The record was broken at the Bonneville Salt Flats in Utah, where the bike hit 206.079 miles per hour, which was more than 30 miles per hour faster than the 2010 record -- which was also held by Lightning Motorcycles.
One of these custom built bikes will run you about $38,000, and that's if you don't decide to trick it out like my husband has done with both of his motorcycles.
#2: A car that charges as you go? SmartPlanet contributing editor Mark Halper reports from the England that a British car-racing team will soon start easing a technology for dynamic or "on-the-go" charging. The idea is that the roadway would include power strips that would charge a vehicle as it moves along. Yes, kind of like those toy car and train sets that you used to have when you were a kid.
Halper reports that Drayson Racing Technologies is working on the concept with HaloIPT, a company in London that develops wireless charging technology for electric vehicles.

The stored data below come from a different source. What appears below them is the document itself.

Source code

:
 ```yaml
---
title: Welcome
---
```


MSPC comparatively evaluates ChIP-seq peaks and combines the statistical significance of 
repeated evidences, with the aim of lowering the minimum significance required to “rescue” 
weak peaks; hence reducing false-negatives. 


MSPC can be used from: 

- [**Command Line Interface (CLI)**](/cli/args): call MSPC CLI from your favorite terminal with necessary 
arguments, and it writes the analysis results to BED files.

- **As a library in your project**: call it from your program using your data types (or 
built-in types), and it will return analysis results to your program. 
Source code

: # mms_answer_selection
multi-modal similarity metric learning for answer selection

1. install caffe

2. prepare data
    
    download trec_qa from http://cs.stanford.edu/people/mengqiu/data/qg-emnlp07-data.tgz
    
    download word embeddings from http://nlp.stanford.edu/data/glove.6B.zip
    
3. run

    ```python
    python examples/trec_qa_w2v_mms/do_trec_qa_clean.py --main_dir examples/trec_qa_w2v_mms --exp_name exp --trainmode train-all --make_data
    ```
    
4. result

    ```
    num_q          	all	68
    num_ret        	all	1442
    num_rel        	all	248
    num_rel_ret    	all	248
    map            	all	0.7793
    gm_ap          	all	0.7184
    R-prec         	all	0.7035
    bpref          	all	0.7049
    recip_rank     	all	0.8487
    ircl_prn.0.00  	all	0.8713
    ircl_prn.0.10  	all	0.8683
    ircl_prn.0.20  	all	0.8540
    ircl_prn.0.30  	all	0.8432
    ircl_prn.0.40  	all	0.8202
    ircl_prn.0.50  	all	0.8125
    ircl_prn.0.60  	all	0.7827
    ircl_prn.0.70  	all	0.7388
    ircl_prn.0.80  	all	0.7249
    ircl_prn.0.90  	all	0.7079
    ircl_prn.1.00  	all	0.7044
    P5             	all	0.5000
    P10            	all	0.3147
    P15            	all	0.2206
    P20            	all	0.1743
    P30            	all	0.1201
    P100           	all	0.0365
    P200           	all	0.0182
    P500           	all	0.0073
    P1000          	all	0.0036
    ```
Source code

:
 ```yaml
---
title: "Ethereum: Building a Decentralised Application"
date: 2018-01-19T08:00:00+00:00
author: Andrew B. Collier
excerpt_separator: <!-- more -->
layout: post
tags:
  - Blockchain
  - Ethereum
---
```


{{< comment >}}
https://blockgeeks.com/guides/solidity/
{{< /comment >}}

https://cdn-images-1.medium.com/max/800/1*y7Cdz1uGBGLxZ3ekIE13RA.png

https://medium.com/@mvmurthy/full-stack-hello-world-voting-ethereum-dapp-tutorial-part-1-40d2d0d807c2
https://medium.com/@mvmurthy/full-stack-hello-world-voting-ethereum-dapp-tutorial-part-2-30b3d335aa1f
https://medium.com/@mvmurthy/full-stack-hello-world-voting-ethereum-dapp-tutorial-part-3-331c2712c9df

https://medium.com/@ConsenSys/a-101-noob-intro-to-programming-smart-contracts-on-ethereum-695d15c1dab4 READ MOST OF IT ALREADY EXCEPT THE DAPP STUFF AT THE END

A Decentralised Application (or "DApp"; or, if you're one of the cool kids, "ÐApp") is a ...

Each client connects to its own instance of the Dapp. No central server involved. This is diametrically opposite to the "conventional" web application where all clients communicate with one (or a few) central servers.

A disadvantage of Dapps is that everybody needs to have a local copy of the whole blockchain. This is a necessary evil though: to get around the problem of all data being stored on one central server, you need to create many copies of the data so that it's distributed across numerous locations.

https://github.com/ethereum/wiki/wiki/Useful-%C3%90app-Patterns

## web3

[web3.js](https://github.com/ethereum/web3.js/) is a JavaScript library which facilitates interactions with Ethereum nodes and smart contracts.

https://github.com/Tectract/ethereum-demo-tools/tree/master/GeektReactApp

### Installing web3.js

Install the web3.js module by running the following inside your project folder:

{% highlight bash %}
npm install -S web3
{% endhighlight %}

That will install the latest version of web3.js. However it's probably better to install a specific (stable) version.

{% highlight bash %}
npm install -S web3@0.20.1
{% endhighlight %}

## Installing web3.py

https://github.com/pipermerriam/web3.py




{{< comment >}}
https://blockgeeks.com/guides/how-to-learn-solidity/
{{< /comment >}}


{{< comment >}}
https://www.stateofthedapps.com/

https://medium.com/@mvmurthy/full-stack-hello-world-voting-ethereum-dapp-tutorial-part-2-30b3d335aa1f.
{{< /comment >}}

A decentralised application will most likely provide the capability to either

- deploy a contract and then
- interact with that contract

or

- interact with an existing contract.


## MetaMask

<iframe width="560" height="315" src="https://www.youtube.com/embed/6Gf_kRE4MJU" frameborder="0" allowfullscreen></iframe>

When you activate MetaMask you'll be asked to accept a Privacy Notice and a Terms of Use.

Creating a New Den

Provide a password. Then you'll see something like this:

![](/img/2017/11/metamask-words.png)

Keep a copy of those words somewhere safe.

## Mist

A double shot of fun for those who have range anxiety and those who want something a little sportier in their electric vehicle design than the Nissan Leaf.third item originates in Germany, where a car called the Schluckspecht, apparently just managed to travel 1,000 miles on a single charge on a Bosch test track.
This is a concept car: it was developed by Pforzheim University, the Fraunhofer Institut EMI and the University of Offenberg. The test run took 36 hours; the previous single-charge record was 623 miles.
This design is something that you are not likely to see on real roads anytime soon. Consider that it took 14 lithium-cobalt battery packs to best the record. That is one seriously heavy battery load.